Task prompt >> What are the lines from the top of the entries through the one with "## What for?"? Write them out exactly, with no pictures.

Top of Supplied data

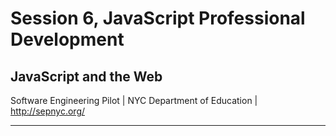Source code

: <!-- background: #3e7997 -->
<!-- color: #fff -->
<!-- font: frutiger -->

# Session 6, JavaScript Professional Development

## JavaScript and the Web

Software Engineering Pilot | NYC Department of Education | http://sepnyc.org/

***
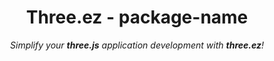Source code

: <div align="center">
  
  <h1>Three.ez - package-name</h1>
  <p>
    <em>Simplify your <b>three.js</b> application development with <b>three.ez</b>!</em>
  </p>

</div>

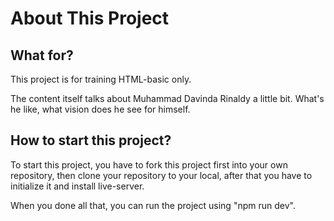 # About This Project

## What for?

This project is for training HTML-basic only.

The content itself talks about Muhammad Davinda Rinaldy a little bit. What's he like, what vision does he see for himself.

## How to start this project?

To start this project, you have to fork this project first into your own repository, then clone your repository to your local, after that you have to initialize it and install live-server.

When you done all that, you can run the project using "npm run dev".
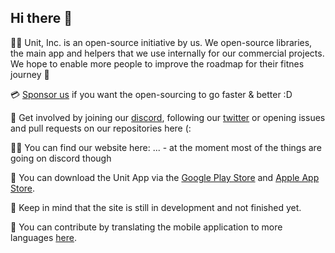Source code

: ## Hi there 👋

🙋‍♀️ Unit, Inc. is an open-source initiative by us. We open-source libraries, the main app and helpers that we use internally for our commercial projects. We hope to enable more people to improve the roadmap for their fitnes journey :rocket: 

💳 [Sponsor us](https://github.com/sponsors/unit) if you want the open-sourcing to go faster & better :D

🌈 Get involved by joining our [discord](https://discord.gg/), following our [twitter](https://twitter.com/) or opening issues and pull requests on our repositories here (: 

👩‍💻 You can find our website here: ... - at the moment most of the things are going on discord though

🍿 You can download the Unit App via the [Google Play Store]() and [Apple App Store]().

🧙 Keep in mind that the site is still in development and not finished yet.

🤝 You can contribute by translating the mobile application to more languages [here]().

Bottom of Supplied data

Problem solution >>
Source code

: <!-- background: #3e7997 -->
<!-- color: #fff -->
<!-- font: frutiger -->

# Session 6, JavaScript Professional Development

## JavaScript and the Web

Software Engineering Pilot | NYC Department of Education | http://sepnyc.org/

***
Source code

: <div align="center">
  
  <h1>Three.ez - package-name</h1>
  <p>
    <em>Simplify your <b>three.js</b> application development with <b>three.ez</b>!</em>
  </p>

</div>

 # About This Project

## What for?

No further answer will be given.